The US Court of Appeals for the Federal Circuit affirmed a district court determination that a patent owner had not provided the “particularized testimony and linking argument” required to demonstrate equivalence under the doctrine of equivalents. NexStep, Inc. v. Comcast Cable Commc’ns, LLC, Case No. 2022-1815 (Fed. Cir. Oct. 24, 2024) (Chen, Taranto, JJ.) (Reyna, J., concurring in part and dissenting in part). In his dissent, Judge Reyna criticized the majority for ignoring the totality of the evidence presented by the patent owner and imposing a new rule requiring patentees to always present expert testimony to prove infringement under the doctrine of equivalents.
NexStep owns a patent directed to a “concierge device” for assisting users with obtaining customer support for smart devices. The claims are directed to a concierge device that initiates a technical support session in response to “a single action” (i.e., a single button press) by a user. After the claimed “single action,” the concierge device conveys consumer device identification information for the product at issue, identifies an appropriate technical support team for the product, and causes the home gateway to initiate a support session for the device and forward the consumer device information during the session.

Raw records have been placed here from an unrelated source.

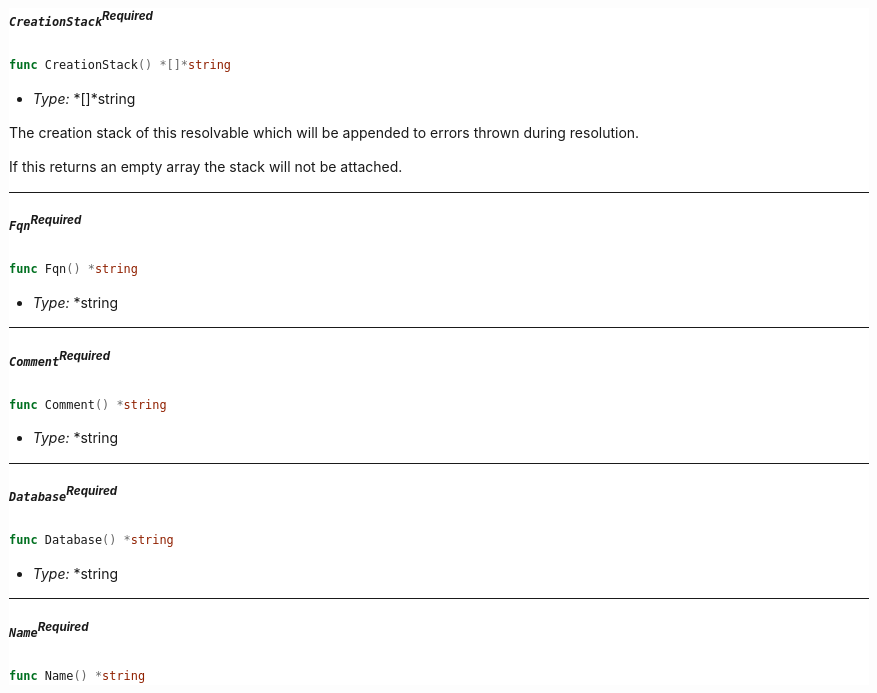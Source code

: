 
##### `CreationStack`<sup>Required</sup> <a name="CreationStack" id="@cdktf/provider-snowflake.dataSnowflakeSequences.DataSnowflakeSequencesSequencesOutputReference.property.creationStack"></a>

```go
func CreationStack() *[]*string
```

- *Type:* *[]*string

The creation stack of this resolvable which will be appended to errors thrown during resolution.

If this returns an empty array the stack will not be attached.

---

##### `Fqn`<sup>Required</sup> <a name="Fqn" id="@cdktf/provider-snowflake.dataSnowflakeSequences.DataSnowflakeSequencesSequencesOutputReference.property.fqn"></a>

```go
func Fqn() *string
```

- *Type:* *string

---

##### `Comment`<sup>Required</sup> <a name="Comment" id="@cdktf/provider-snowflake.dataSnowflakeSequences.DataSnowflakeSequencesSequencesOutputReference.property.comment"></a>

```go
func Comment() *string
```

- *Type:* *string

---

##### `Database`<sup>Required</sup> <a name="Database" id="@cdktf/provider-snowflake.dataSnowflakeSequences.DataSnowflakeSequencesSequencesOutputReference.property.database"></a>

```go
func Database() *string
```

- *Type:* *string

---

##### `Name`<sup>Required</sup> <a name="Name" id="@cdktf/provider-snowflake.dataSnowflakeSequences.DataSnowflakeSequencesSequencesOutputReference.property.name"></a>

```go
func Name() *string
```
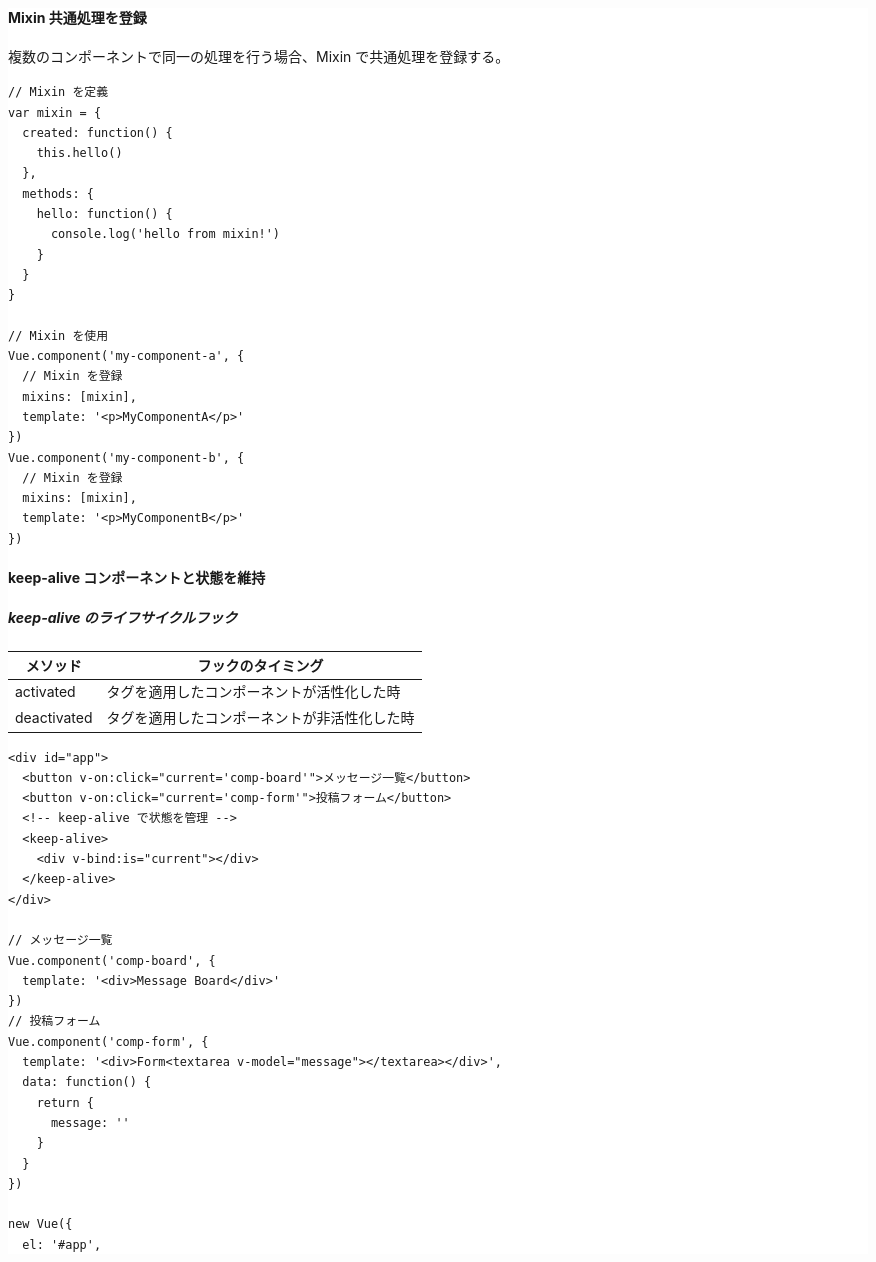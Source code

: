#### Mixin 共通処理を登録
複数のコンポーネントで同一の処理を行う場合、Mixin で共通処理を登録する。

```
// Mixin を定義
var mixin = {
  created: function() {
    this.hello()
  },
  methods: {
    hello: function() {
      console.log('hello from mixin!')
    }
  }
}

// Mixin を使用
Vue.component('my-component-a', {
  // Mixin を登録
  mixins: [mixin],
  template: '<p>MyComponentA</p>'
})
Vue.component('my-component-b', {
  // Mixin を登録
  mixins: [mixin],
  template: '<p>MyComponentB</p>'
})
```

#### keep-alive コンポーネントと状態を維持

##### keep-alive のライフサイクルフック

|メソッド|フックのタイミング|
|-----|-----|
|activated|<keep-alive>タグを適用したコンポーネントが活性化した時|
|deactivated|<keep-alive>タグを適用したコンポーネントが非活性化した時|

```
<div id="app">
  <button v-on:click="current='comp-board'">メッセージ一覧</button>
  <button v-on:click="current='comp-form'">投稿フォーム</button>
  <!-- keep-alive で状態を管理 -->
  <keep-alive>
    <div v-bind:is="current"></div>
  </keep-alive>
</div>

// メッセージ一覧
Vue.component('comp-board', {
  template: '<div>Message Board</div>'
})
// 投稿フォーム
Vue.component('comp-form', {
  template: '<div>Form<textarea v-model="message"></textarea></div>',
  data: function() {
    return {
      message: ''
    }
  }
})

new Vue({
  el: '#app',
```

NexStep sued Comcast for patent infringement, asserting that three tools in Comcast’s mobile smartphone application infringed the concierge device patent: Xfinity Assistant, Troubleshooting Card, and Diagnostic Check. Each of these tools assists users with troubleshooting a given device in response to the user pressing a series of buttons on a smartphone’s display. At trial, NexStep argued that pressing a series of buttons literally met the single action limitation because a single action could comprise a series of steps. By way of illustration, NexStep’s expert explained that throwing a baseball – a single action – required multiple steps: “[W]hen you throw a baseball, you pick it up, you orient it, you get it in your palm, you throw it.”
The jury returned a verdict of no literal infringement but found infringement under the doctrine of equivalents. Comcast moved for judgment as a matter of law, which the district court granted after finding that NexStep had failed to offer the “particularized testimony and linking argument” required to demonstrate equivalence. NexStep appealed.
The Federal Circuit emphasized that the doctrine of equivalents provides a “limited exception” to the principle that the claim defines the scope of the patentee’s exclusivity rights, and that a finding under the doctrine of equivalents is “exceptional.” To guard against overbroad applications of this exception, the Court’s precedent imposes specific evidentiary requirements necessary to prove infringement under the doctrine. The patent owner must provide proof on an element-by-element basis and from the perspective of someone skilled in the art, “for example through testimony of experts or others versed in the technology; by documents . . . and . . . by the disclosures of the prior art.” Finally, the patent owner must provide “particularized testimony and linking argument as to the insubstantiality of the differences between the claimed invention and the [...]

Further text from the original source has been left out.